双自由基物种氮烯与等电子卡宾是有机合成、生物光化学、材料表面改性、以及燃烧与星际化学过程中的一类重要反应中间体。与已经获得广泛应用的卡宾相比，氮烯的基础实验研究比较缺乏。本课题通过搭建多级低温冷阱合成、分离与在线表征平台,选取以中心原子为碳、磷、硫的α位氧取代叠氮为氮烯前体，利用电子与结构效应诱导分子内O→N相互作用，调节氮烯物种RC(O)N、R2P(O)N、RSO2N的单重态与三重态基态之间的能级差ΔEST。促进系间窜越ISC，从初始条件下的单重态过渡到反应活性相对较低而稳定性更高的基态三重态，以此获取一类相对较稳定的α位氧取代氮烯物种.尤其是在热分解条件下可稳定存在的氮烯分子，作为研究模型结合各类低温光谱手段和量子化学理论揭示这类特殊反应中间体的分子光谱、分子结构、反应特性和反应机理。并利用此类氮烯的异构化反应,低温合成与表征一系列具有重要基础研究价值的新颖主族元素小分子。

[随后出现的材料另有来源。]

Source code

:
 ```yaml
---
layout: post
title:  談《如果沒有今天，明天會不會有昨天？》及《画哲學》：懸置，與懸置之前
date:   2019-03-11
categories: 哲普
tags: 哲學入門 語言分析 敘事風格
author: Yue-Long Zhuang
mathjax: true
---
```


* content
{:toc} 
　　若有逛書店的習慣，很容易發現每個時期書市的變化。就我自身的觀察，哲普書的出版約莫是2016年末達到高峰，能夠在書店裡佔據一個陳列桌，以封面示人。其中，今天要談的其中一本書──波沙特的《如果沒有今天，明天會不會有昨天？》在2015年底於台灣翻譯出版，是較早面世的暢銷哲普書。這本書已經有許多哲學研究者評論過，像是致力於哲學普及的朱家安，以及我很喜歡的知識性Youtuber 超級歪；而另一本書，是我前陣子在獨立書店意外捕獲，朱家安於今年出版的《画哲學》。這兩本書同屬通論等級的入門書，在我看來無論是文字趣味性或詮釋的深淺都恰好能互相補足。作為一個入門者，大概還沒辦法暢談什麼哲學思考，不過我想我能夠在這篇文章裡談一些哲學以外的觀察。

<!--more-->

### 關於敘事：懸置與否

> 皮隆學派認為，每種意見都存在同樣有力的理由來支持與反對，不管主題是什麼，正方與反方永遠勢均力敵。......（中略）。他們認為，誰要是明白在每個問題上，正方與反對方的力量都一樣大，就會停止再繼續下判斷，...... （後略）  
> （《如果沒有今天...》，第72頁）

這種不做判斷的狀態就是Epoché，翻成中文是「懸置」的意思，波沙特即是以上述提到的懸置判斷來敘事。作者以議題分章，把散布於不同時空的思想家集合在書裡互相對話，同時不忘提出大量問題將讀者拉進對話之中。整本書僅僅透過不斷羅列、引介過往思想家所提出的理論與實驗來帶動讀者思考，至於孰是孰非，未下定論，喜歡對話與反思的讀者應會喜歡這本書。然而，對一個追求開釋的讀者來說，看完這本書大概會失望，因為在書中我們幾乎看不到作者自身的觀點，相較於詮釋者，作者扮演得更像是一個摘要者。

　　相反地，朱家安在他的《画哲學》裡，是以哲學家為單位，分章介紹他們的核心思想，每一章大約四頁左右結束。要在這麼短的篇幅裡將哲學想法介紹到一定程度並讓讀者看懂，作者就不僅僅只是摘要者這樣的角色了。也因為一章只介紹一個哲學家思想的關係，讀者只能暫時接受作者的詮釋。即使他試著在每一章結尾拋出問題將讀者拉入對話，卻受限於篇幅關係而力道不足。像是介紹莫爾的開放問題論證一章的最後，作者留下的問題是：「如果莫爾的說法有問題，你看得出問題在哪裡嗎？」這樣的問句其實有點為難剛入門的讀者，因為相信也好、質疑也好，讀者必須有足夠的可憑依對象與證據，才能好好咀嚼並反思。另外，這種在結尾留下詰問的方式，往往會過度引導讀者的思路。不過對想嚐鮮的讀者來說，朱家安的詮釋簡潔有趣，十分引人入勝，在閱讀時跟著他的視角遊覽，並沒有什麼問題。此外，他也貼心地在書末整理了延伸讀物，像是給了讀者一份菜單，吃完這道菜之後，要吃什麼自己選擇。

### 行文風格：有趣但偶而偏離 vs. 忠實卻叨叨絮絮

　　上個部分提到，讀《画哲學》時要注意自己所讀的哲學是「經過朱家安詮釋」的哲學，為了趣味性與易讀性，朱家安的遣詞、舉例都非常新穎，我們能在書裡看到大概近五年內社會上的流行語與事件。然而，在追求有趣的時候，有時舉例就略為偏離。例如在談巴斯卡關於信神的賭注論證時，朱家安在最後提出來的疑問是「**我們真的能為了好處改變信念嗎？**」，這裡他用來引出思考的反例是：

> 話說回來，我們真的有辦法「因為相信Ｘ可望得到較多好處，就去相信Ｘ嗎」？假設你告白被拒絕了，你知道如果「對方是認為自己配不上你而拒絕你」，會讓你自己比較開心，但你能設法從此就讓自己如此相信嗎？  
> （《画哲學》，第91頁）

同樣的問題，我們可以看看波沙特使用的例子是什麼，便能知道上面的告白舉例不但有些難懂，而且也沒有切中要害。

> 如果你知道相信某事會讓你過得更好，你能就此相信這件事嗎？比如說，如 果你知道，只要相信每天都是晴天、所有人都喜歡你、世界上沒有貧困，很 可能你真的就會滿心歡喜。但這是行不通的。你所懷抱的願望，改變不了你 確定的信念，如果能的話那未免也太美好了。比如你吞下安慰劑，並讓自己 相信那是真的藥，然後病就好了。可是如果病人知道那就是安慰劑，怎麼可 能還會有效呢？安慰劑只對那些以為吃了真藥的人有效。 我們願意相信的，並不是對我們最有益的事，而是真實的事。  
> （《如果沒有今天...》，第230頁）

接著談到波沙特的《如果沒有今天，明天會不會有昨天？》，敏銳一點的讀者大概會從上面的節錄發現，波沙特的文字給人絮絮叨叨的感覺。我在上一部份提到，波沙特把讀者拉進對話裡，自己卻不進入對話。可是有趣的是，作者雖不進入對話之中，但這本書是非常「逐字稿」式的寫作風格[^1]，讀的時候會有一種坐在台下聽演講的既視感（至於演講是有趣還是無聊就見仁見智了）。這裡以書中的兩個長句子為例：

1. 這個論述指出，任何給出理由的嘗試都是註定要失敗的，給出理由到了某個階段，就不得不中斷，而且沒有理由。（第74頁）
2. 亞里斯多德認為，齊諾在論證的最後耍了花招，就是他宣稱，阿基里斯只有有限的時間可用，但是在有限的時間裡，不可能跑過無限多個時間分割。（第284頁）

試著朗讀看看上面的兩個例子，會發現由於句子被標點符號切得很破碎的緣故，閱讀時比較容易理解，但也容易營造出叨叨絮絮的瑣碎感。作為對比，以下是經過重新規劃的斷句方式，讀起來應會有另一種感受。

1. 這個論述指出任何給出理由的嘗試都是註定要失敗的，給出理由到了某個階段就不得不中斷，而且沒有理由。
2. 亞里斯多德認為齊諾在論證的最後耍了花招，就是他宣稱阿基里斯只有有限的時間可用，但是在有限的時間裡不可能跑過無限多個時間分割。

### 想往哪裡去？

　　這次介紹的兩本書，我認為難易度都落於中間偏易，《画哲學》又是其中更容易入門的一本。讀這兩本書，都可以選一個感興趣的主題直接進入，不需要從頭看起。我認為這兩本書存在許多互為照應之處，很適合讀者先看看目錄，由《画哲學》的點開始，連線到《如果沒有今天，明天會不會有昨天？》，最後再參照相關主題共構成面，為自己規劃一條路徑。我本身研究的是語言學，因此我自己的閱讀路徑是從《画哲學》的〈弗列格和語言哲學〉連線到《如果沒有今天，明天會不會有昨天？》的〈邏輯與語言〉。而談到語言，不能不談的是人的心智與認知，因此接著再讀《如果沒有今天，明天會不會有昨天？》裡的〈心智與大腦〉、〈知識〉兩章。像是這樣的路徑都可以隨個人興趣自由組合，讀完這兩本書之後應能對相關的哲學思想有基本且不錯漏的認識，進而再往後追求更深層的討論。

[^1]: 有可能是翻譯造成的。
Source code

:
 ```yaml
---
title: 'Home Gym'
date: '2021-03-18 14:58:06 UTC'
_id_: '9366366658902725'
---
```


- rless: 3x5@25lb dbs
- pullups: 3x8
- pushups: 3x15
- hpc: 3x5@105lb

本项目主要针对四类重要的α位氧取代氮烯中间体即羰基氮烯RC(O)N、磺酰基氮烯RS(O)2N、亚磺酰基氮烯RS(O)N、以及磷酰基氮烯R1R2P(O)N等，开展低温产生、原位指纹光谱探测、分子与电子结构表征、光化学反应过程跟踪、以及微观反应机制等方面的系统性研究。借助于课题组研制的反射式2.8K低温基质隔离光谱系统，结合深紫外激光光解与高温闪光热分解，成功获取四类氮烯中间体的原型分子的指纹红外与顺磁共振光谱数据；通过对氮烯在低温基质隔离条件下反应的精准光化学调控，实现一系列通过常规合成方法难以制备的新颖小分子物种。借助高精度量子化学计算，解析氮烯以及新颖小分子的电子结构与化学键特性。通过实验结合理论计算直观揭示不同α位氧取代氮烯的异构化反应机制。代表性的工作包括: (1) 实现简单羰基氮烯CF3C(O)N的直接光谱探测，在2.8K的基质中发现了在首例羰基氮烯在经典Curtius重排过程中重原子量子隧道效应QMT，并通过改变微观化学环境达到对QMT过程的调节；(2) 直接获取三重态磺酰基氮烯MeOS(O)2N，利用其高温闪光热分解同时诱导分子内协同氢迁移得到新颖的SO3等电子分子HNSO2，不仅获得其完整的指纹光谱数据，而且借助于同位素标记证实其光致异构化HONSO的反应通道；(3) 以亚稳态叠氮CF3S(O)N3为前体，低温分解得到具有共轭稳定性的单重态亚磺酰基氮烯CF3S(O)N，然后借助其高温裂解获得新颖拟卤素自由基OSN存在的直接证据，在获得其指纹光谱数据的同时发现了其光异构化产生SNO的反应过程；(4) 结合低温基质隔离和选择性光解跟踪FP(O)(N3)2分解历程，获取极不稳定的磷酰基氮烯F(N3)P(O)N，并结合理论解析其完整的分解势能曲线；(5)通过构建分子内S-N相互作用，在低温基质隔离条件下制备了基态为单重态的新颖氮烯F2P(S)N，同样以选择性光诱导实现分子内重排的可逆异构。在本项目的大力资助下，到目前为止，项目负责人以第一通讯作者发表科研论文（标注本项目基金资助）30篇，其中包括6篇Angew. Chem. Int. Ed. (2篇封面)、2篇J. Am. Chem. Soc.。本项目所涉及的系统性研究工作推动了氮烯中间体化学的基础物理化学研究，为活性氮烯中间体的广泛应用提供了重要参考。